When Mexico's constitutional reform dissolving the Instituto Nacional de Transparencia, Acceso a la Información y Protección de Datos Personales (INAI) took effect in March 2025, the country lost more than an acronym. It lost the independent referee that for over a decade enforced the Ley Federal de Protección de Datos Personales en Posesión de los Particulares (LFPDPPP) and adjudicated freedom-of-information requests against the federal government. Fourteen months on, with enforcement now housed inside the executive branch's Anti-Corruption and Good Governance Secretariat, the consequences for Mexico's digital economy and its international standing are coming into focus — and they are not encouraging.

What the reform actually changed

The constitutional amendment, part of a broader package eliminating seven autonomous constitutional bodies, transferred INAI's two distinct mandates to different parts of the federal government. Transparency and access-to-information functions migrated to the Anti-Corruption and Good Governance Secretariat. Data protection enforcement — including investigations, sanctions, and guidance under the LFPDPPP and its public-sector counterpart, the LGPDPPSO — landed in the same executive ministry, with some functions split across the Interior Secretariat (Segob).

On paper, the reform was sold as an efficiency measure: fewer bureaucracies, consolidated functions, lower payroll. In practice, the change collapses a decade of careful institutional design. INAI was created precisely because data protection regulators — like competition authorities, central banks, and electoral commissions — work best when they are insulated from the political incentives of the government of the day. A ministry that answers to the president cannot credibly sanction federal agencies, ruling-party-aligned firms, or politically connected data controllers without raising suspicion of either capture or weaponisation. Both outcomes are bad for businesses trying to invest under stable rules.

The EU adequacy question

Mexico has long aspired to a European Commission adequacy decision under Article 45 of the GDPR — the legal finding that would let personal data flow freely from the EU to Mexican processors without standard contractual clauses or transfer impact assessments. Adequacy is a commercial prize: it lowers compliance overhead for every European company that touches a Mexican supplier, BPO, cloud customer, or subsidiary.

The Commission's adequacy criteria, as elaborated in its 2017 communication and reinforced by the Court of Justice's Schrems II judgment (Case C-311/18), explicitly require an "independent supervisory authority" with effective enforcement powers. Folding the regulator into a ministry headed by a presidential appointee is, on its face, the opposite of that. The European Data Protection Board's 2018 "essential guarantees" referential — still the touchstone document for adequacy assessments — treats supervisory independence as non-negotiable, not as a nice-to-have. Mexico can argue that day-to-day enforcement remains technocratic, but adequacy reviewers look at structures, not assurances.

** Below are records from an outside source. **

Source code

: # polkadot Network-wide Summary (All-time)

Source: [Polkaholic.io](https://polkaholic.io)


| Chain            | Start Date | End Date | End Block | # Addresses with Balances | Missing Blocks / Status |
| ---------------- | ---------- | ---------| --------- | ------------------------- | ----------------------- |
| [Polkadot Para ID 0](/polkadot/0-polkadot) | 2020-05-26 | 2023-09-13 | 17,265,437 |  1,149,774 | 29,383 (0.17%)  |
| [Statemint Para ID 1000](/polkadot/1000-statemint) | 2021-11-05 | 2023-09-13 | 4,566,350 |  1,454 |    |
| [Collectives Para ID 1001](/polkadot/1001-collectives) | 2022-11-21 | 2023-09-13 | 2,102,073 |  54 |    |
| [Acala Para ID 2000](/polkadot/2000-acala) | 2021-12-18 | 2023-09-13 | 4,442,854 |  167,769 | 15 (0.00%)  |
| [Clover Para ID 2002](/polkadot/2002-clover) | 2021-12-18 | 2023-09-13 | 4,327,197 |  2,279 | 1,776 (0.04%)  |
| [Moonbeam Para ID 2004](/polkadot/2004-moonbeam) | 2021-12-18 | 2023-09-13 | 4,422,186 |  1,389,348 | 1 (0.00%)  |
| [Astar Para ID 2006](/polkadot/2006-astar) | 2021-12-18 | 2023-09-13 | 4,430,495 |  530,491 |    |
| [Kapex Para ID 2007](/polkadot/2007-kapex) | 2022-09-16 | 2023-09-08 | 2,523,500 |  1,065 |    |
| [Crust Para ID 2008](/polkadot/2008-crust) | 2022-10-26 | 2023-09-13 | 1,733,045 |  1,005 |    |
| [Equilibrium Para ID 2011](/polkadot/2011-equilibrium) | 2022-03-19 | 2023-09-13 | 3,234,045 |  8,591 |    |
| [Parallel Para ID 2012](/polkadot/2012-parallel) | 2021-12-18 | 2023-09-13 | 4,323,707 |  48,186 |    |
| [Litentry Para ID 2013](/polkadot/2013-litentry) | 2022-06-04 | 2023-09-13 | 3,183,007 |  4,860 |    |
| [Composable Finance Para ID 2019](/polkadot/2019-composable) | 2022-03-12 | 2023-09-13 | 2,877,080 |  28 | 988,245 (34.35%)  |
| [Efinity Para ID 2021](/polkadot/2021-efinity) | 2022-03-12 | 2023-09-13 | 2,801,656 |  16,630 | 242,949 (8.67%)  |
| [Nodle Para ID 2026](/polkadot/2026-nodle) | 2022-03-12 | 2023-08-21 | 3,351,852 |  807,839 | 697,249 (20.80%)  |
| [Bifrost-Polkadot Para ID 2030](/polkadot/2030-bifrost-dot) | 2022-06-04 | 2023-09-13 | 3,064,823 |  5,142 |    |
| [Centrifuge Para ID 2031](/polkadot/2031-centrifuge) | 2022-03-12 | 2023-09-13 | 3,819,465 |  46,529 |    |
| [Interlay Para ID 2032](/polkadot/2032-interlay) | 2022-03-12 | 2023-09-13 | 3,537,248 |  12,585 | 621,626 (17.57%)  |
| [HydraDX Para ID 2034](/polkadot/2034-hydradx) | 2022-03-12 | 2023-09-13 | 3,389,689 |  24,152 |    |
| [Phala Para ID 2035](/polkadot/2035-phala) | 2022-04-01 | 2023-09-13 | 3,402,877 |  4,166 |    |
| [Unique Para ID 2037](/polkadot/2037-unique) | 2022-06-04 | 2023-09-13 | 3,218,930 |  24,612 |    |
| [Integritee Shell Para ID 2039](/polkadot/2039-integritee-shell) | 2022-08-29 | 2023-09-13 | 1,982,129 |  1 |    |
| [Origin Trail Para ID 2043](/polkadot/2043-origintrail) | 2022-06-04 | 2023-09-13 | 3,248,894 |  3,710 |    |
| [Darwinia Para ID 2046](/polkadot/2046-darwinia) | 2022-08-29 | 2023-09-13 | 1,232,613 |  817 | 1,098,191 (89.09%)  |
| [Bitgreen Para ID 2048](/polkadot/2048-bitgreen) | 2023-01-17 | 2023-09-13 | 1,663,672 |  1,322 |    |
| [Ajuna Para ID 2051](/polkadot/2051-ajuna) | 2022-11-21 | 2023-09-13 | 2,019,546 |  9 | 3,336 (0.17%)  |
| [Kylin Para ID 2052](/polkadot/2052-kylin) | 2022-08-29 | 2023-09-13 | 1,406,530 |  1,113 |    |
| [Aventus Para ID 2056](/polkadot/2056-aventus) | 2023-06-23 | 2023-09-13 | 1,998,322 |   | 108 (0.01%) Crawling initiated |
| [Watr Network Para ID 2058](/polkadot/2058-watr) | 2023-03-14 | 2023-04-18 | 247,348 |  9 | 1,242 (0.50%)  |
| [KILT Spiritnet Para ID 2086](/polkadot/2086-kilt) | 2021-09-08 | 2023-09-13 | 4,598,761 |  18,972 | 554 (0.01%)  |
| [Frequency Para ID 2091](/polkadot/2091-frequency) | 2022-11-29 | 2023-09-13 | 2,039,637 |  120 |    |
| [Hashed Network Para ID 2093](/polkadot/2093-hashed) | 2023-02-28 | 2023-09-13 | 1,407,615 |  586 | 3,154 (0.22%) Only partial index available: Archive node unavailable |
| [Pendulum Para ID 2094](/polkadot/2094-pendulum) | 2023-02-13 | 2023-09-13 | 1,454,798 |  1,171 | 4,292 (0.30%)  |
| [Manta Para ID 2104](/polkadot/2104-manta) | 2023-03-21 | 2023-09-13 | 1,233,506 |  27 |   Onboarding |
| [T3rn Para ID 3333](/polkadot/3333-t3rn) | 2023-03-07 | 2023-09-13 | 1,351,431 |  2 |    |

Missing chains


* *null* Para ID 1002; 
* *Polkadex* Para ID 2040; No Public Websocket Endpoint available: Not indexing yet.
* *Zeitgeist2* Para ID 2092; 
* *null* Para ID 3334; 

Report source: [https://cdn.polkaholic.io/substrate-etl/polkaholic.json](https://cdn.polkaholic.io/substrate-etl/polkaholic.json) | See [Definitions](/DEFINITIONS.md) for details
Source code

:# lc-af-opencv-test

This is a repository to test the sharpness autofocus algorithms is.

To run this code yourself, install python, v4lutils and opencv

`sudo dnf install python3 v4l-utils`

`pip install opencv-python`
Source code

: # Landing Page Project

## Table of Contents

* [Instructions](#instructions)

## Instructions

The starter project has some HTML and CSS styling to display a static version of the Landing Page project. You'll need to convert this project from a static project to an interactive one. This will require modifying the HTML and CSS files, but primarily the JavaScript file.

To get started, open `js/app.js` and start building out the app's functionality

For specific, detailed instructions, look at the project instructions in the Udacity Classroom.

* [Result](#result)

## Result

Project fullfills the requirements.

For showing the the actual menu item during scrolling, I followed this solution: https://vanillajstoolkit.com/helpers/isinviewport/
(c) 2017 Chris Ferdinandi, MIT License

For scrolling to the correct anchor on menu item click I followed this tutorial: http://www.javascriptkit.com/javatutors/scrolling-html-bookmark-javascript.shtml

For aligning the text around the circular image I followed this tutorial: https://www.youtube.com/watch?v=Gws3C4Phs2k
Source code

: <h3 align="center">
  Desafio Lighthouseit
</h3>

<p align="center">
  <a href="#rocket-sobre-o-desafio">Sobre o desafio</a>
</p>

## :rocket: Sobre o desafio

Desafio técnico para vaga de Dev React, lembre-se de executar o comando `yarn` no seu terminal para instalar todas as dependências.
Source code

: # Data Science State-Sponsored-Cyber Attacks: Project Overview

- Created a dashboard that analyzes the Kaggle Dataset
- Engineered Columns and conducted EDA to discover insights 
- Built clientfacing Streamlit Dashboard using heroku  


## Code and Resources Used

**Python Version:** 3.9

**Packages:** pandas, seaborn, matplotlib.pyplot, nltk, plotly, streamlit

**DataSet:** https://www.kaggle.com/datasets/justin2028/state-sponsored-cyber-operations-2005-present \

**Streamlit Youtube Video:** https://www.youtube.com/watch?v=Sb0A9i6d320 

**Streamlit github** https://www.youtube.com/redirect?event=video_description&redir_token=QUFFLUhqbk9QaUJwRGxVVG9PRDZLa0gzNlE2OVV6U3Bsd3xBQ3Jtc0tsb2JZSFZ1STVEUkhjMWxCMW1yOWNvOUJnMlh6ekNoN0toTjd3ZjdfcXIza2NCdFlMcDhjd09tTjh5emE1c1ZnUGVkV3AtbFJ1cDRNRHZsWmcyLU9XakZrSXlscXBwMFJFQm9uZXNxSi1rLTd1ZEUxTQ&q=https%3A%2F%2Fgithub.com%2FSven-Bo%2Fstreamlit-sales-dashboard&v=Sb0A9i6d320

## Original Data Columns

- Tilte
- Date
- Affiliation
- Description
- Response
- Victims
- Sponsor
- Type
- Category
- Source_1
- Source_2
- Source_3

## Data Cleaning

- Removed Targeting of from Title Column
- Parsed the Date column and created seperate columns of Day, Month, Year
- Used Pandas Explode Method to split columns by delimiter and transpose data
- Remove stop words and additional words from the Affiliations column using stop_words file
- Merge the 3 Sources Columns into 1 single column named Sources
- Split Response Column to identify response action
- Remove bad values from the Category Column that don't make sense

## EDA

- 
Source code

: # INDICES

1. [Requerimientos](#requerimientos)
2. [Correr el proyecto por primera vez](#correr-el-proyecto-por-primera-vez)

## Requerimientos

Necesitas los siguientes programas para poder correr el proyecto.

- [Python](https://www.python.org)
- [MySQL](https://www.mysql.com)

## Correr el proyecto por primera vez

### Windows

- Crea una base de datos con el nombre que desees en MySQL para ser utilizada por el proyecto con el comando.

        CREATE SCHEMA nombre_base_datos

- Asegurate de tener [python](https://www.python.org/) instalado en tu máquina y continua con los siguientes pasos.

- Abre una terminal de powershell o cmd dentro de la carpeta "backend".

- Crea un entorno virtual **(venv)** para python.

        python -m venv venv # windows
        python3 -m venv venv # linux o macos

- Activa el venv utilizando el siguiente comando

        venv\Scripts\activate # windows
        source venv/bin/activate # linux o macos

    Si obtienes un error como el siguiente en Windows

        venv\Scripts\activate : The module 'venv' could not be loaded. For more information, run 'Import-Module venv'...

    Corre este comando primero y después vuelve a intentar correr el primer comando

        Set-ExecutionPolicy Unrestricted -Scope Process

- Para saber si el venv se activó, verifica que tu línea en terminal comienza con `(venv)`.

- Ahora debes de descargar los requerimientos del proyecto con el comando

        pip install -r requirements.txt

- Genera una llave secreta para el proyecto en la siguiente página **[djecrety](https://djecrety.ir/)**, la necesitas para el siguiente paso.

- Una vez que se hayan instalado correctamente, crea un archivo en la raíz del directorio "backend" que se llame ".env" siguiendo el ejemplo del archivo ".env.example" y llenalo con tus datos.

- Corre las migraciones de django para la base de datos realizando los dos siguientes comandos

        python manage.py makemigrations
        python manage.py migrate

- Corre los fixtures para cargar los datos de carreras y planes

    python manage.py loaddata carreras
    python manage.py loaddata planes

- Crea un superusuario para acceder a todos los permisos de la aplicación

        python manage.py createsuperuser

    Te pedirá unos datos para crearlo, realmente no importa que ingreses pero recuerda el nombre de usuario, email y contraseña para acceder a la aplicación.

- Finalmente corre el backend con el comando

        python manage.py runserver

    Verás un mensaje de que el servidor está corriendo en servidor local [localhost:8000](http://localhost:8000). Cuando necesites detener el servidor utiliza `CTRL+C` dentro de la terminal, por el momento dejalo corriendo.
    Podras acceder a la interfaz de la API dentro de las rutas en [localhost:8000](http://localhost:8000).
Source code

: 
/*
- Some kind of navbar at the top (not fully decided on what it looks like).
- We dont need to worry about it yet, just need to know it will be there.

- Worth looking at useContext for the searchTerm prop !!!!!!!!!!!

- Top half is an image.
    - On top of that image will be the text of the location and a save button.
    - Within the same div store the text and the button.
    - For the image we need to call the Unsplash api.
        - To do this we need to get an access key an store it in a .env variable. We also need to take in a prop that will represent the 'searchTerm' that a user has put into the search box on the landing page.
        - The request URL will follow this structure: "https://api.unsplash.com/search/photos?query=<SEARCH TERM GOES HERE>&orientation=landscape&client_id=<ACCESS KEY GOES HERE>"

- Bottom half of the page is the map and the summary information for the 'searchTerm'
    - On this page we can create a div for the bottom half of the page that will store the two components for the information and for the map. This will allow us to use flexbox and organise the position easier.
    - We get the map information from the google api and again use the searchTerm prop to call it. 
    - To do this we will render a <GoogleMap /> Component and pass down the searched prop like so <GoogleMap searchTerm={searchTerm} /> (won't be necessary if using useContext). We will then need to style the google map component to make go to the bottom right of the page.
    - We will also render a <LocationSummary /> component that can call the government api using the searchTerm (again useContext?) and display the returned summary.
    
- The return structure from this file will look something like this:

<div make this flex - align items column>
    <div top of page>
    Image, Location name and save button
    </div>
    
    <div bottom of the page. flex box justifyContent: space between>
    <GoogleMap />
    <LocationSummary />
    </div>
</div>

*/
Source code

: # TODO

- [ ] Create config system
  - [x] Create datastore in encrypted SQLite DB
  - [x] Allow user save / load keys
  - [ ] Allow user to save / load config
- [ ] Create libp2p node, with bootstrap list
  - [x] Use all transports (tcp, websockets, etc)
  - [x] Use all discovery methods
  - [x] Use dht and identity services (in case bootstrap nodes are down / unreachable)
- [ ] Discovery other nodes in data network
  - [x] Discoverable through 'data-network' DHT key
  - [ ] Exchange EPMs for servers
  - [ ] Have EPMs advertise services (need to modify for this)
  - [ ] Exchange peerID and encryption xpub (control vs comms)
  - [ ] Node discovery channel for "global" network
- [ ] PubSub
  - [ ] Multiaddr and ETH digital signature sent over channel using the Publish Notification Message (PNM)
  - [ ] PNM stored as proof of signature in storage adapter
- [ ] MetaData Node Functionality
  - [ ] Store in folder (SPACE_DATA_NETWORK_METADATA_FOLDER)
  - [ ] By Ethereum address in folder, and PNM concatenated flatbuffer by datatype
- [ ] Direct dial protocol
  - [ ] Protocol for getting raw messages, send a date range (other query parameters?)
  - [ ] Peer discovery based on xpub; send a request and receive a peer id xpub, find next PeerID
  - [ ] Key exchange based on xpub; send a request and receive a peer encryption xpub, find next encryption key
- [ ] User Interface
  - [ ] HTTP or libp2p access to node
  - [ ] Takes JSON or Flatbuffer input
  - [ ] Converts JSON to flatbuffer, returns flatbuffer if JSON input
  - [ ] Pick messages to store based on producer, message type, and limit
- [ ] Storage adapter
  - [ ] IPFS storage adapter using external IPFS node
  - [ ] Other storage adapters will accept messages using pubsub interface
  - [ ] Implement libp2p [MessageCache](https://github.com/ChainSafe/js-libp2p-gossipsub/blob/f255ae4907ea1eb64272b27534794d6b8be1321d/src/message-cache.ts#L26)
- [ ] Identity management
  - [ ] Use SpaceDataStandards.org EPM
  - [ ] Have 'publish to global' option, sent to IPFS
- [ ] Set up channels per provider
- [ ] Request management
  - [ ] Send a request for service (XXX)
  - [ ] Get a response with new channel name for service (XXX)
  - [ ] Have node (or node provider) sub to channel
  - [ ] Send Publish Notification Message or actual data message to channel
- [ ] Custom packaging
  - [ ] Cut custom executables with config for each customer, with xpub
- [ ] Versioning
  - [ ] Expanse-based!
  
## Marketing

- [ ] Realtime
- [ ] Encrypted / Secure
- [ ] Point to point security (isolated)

Beyond the EU, Mexico is also a party to the modernised Council of Europe Convention 108+, whose Article 15 requires that supervisory authorities "exercise their functions and powers… with complete independence." Compliance with that obligation is now genuinely contested.

Why this is bad for innovation, not just civil liberties

The reflexive response to losing an independent regulator is to assume enforcement will weaken — and that businesses will quietly cheer lighter touch. That gets the economics backwards. Predictable, depoliticised enforcement is what data-driven sectors actually want. Mexican fintechs, health-tech startups, and the nearshoring boom in Monterrey and Guadalajara depend on cross-border data flows from US and European partners. Every general counsel signing a data processing agreement now has to price in two new risks:

That is a tax on Mexico's most promising export industries, paid in legal fees and lost contracts rather than tariffs.

What proportionate reform would have looked like

If the goal was genuinely to reduce bureaucratic overhead, the federal government had options that did not require eliminating institutional independence. INAI's budget could have been trimmed without dissolving it; functions could have been shared with state-level transparency bodies; the public-sector and private-sector data protection mandates could have been consolidated under a single, slimmer authority that retained constitutional autonomy. Several Latin American peers — including Brazil's ANPD and Argentina's AAIP — have shown that an authority can be lean, modern, and structurally independent at the same time.

Instead, Mexico chose the option that minimises short-run cost and maximises long-run risk. The LFPDPPP is still on the books, and the underlying obligations on data controllers — consent, purpose limitation, ARCO rights, breach notification — remain unchanged. What has changed is the answer to the most important question any compliance officer asks: "Who will police this, and can they be trusted to do so impartially?"

What to watch next

Three signposts will tell us whether the damage is containable. First, the European Commission's posture: any formal opening of an adequacy dialogue with Mexico is now extremely unlikely until structural independence is restored. Second, the pattern of enforcement actions out of the new Secretariat — particularly whether federal agencies and politically connected firms face the same scrutiny as foreign multinationals. Third, judicial pushback: amparo challenges and constitutional litigation from civil society groups, including R3D and Article 19 Mexico, are working their way through the courts and could yet narrow how the reform is implemented in practice.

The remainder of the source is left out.